* ABOUT THIS EXERCISE
Where does the word "githubusercontent" occur in the entries below? Copy every line that has it.
-------- DATA TO PROCESS
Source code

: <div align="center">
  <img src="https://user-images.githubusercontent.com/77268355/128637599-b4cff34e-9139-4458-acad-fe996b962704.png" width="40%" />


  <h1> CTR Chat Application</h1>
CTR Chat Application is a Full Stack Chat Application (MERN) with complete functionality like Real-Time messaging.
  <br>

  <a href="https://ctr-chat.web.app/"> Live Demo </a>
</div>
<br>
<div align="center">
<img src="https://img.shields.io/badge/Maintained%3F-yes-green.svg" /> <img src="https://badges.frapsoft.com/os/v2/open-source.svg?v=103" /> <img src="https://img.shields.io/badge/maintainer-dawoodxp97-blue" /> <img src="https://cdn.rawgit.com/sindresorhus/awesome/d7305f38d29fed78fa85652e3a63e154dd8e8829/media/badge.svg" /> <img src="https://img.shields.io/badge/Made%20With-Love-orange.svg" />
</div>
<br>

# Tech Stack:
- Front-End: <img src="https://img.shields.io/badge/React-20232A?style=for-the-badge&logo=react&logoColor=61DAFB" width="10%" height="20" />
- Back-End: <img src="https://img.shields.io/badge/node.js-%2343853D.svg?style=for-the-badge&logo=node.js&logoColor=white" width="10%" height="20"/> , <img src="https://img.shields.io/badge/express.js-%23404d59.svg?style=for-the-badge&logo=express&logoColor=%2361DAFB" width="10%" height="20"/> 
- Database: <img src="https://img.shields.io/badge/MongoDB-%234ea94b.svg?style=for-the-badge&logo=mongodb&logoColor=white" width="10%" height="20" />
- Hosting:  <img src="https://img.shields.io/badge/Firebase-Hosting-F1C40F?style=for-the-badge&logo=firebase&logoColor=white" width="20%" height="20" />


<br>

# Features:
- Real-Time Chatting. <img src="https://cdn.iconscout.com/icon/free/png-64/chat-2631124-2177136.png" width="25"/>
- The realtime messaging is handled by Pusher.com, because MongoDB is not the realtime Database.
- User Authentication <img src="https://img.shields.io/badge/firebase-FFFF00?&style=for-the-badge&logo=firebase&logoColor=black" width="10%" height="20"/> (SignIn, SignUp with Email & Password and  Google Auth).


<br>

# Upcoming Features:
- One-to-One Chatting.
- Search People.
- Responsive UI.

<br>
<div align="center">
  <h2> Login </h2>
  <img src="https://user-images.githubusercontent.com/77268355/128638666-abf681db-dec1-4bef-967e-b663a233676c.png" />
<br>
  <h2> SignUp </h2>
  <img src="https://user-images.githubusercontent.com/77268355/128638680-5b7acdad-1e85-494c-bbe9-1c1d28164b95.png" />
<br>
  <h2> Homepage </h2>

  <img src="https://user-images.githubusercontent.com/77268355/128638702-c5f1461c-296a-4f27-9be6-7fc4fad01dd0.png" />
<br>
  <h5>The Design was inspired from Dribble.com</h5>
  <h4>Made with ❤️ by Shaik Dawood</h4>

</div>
----------------
-------- DATA TO PROCESS
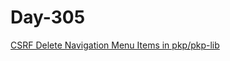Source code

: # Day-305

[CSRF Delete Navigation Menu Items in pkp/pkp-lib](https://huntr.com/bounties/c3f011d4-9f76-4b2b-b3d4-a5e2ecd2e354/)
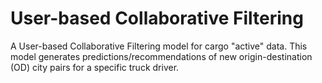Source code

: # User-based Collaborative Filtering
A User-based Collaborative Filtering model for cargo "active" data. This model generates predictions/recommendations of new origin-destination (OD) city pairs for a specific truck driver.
----------------
* ANSWER BOX
  <img src="https://user-images.githubusercontent.com/77268355/128637599-b4cff34e-9139-4458-acad-fe996b962704.png" width="40%" />
  <img src="https://user-images.githubusercontent.com/77268355/128638666-abf681db-dec1-4bef-967e-b663a233676c.png" />
  <img src="https://user-images.githubusercontent.com/77268355/128638680-5b7acdad-1e85-494c-bbe9-1c1d28164b95.png" />
  <img src="https://user-images.githubusercontent.com/77268355/128638702-c5f1461c-296a-4f27-9be6-7fc4fad01dd0.png" />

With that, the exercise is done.